■ RECORDS SHOWN:
━━━━━━━━
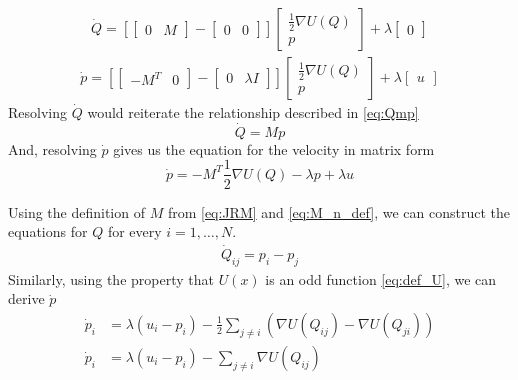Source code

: \begin{gather*}
    \dot Q = 
    \left[
    \begin{bmatrix}
        0 & M
    \end{bmatrix}
    - \begin{bmatrix}
        0 & 0
    \end{bmatrix}
    \right]
    \begin{bmatrix}
        \frac{1}{2}\nabla U(Q) \\
        p
    \end{bmatrix}
    +\lambda\begin{bmatrix}
        0
    \end{bmatrix}
\end{gather*}
\begin{gather*}
    \dot p= 
    \left[
    \begin{bmatrix}
        -M^T & 0
    \end{bmatrix}
    - \begin{bmatrix}
        0 & \lambda I
    \end{bmatrix}
    \right]
    \begin{bmatrix}
        \frac{1}{2}\nabla U(Q) \\
        p
    \end{bmatrix}
    +\lambda\begin{bmatrix}
        u
    \end{bmatrix}
\end{gather*}
Resolving $\dot Q$ would reiterate the relationship described in \autoref{eq:Qmp}
\begin{equation*}
    \dot Q = Mp
\end{equation*}
And, resolving $\dot p$ gives us the equation for the velocity in matrix form
\begin{equation*}
    \dot p = -M^T\frac{1}{2}\nabla U(Q) - \lambda p + \lambda u
\end{equation*}

Using the definition of $M$ from \autoref{eq:JRM} and \autoref{eq:M_n_def}, we can construct the equations for $Q$ for every $i = 1,\dots,N$.
\begin{align*}
    \dot Q_{ij} = p_i - p_j
\end{align*}
Similarly, using the property that $U(x)$ is an odd function \autoref{eq:def_U}, we can derive $\dot p$
\begin{align*}
    \dot p_i &= \lambda(u_i - p_i) - \frac{1}{2}\sum_{j \neq i}(\nabla U(Q_{ij}) - \nabla U(Q_{ji})) \\ 
    \dot p_i &= \lambda(u_i - p_i) - \sum_{j \neq i}\nabla U(Q_{ij}) 
\end{align*}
━━━━━━━━
■ EXERCISE PROMPT:
Print the full listing above again with exact wording and no images.

■ PROBLEM SOLUTION:
Source code

: \begin{gather*}
    \dot Q = 
    \left[
    \begin{bmatrix}
        0 & M
    \end{bmatrix}
    - \begin{bmatrix}
        0 & 0
    \end{bmatrix}
    \right]
    \begin{bmatrix}
        \frac{1}{2}\nabla U(Q) \\
        p
    \end{bmatrix}
    +\lambda\begin{bmatrix}
        0
    \end{bmatrix}
\end{gather*}
\begin{gather*}
    \dot p= 
    \left[
    \begin{bmatrix}
        -M^T & 0
    \end{bmatrix}
    - \begin{bmatrix}
        0 & \lambda I
    \end{bmatrix}
    \right]
    \begin{bmatrix}
        \frac{1}{2}\nabla U(Q) \\
        p
    \end{bmatrix}
    +\lambda\begin{bmatrix}
        u
    \end{bmatrix}
\end{gather*}
Resolving $\dot Q$ would reiterate the relationship described in \autoref{eq:Qmp}
\begin{equation*}
    \dot Q = Mp
\end{equation*}
And, resolving $\dot p$ gives us the equation for the velocity in matrix form
\begin{equation*}
    \dot p = -M^T\frac{1}{2}\nabla U(Q) - \lambda p + \lambda u
\end{equation*}

Using the definition of $M$ from \autoref{eq:JRM} and \autoref{eq:M_n_def}, we can construct the equations for $Q$ for every $i = 1,\dots,N$.
\begin{align*}
    \dot Q_{ij} = p_i - p_j
\end{align*}
Similarly, using the property that $U(x)$ is an odd function \autoref{eq:def_U}, we can derive $\dot p$
\begin{align*}
    \dot p_i &= \lambda(u_i - p_i) - \frac{1}{2}\sum_{j \neq i}(\nabla U(Q_{ij}) - \nabla U(Q_{ji})) \\ 
    \dot p_i &= \lambda(u_i - p_i) - \sum_{j \neq i}\nabla U(Q_{ij}) 
\end{align*}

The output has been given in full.